JAKARTA (CNA) – Nineteen million doses of COVID-19 vaccines in Indonesia’s national stockpile have expired this year and 1.5 million more are set to expire next month, as donated shots arrive with a short shelf life, a health official said on Wednesday.
Indonesia and many other developing nations are ramping up their vaccination campaign, aided by donations from wealthy countries, but they have been calling for donations with a longer shelf life.
Lucia Rizka Andalusia, a senior health ministry official, told a parliamentary hearing that of the 19.3 million doses that expired between January and March, 97 per cent were donated.
Most of the expired doses were AstraZeneca’s shot, and they also included Moderna’s, she said.

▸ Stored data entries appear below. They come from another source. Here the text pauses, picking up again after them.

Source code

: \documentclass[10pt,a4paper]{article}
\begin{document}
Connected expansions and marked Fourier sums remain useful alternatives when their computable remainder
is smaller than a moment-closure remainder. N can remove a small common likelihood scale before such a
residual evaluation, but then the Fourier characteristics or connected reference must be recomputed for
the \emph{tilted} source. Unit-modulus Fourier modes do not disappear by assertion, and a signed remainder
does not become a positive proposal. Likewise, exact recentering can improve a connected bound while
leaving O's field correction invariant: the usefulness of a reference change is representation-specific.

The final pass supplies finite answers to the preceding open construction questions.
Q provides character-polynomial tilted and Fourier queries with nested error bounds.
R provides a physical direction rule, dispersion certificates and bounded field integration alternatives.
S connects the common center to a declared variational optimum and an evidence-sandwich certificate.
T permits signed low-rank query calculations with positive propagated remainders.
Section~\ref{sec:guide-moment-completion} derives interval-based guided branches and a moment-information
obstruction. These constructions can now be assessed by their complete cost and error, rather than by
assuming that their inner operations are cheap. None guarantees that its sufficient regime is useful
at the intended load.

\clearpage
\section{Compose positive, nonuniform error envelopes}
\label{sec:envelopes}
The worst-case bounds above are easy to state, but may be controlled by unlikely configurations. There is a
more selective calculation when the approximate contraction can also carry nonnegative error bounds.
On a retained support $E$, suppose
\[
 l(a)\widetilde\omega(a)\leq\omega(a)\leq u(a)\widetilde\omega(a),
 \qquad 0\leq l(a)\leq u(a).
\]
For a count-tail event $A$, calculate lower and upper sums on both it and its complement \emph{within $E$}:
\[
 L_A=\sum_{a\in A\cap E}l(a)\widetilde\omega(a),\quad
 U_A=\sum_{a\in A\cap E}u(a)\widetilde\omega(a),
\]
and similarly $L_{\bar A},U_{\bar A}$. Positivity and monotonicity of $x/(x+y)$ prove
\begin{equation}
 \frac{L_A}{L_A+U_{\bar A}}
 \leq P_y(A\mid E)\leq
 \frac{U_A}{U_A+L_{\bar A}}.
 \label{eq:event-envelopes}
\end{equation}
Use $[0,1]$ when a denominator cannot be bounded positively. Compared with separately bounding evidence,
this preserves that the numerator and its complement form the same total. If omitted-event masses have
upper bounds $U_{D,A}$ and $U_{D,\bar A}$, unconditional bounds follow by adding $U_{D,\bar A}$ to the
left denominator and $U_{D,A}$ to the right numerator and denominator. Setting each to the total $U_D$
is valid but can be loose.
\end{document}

Indonesia receives donations from the COVAX global vaccine sharing scheme and countries such as Australia and the United States. Foreign Ministry official I Gede Ngurah Swajaya told the same hearing the country will stop receiving donations until April and tell donating countries that the vaccines donated must carry at least two-thirds of the shelf life.
The GAVI vaccine alliance, which runs COVAX with the World Health Organization, told Reuters that COVAX “only ships doses that have been accepted by countries with full knowledge of vaccine type, estimated shipment plan and vaccine shelf life”. Indonesia’s food and drug agency said earlier this month that it extended the expiry dates of several vaccines, including AstraZeneca’s and Sinovac’s, after reviewing new available data about their efficacy.
Indonesia would prioritise the distribution of vaccines nearing expiry, Health Ministry official Rizka said.
Poorer nations rejected more than 100 million doses of COVID-19 vaccines distributed by COVAX in December, mainly because of a rapidly approaching expiry date, a UNICEF official said.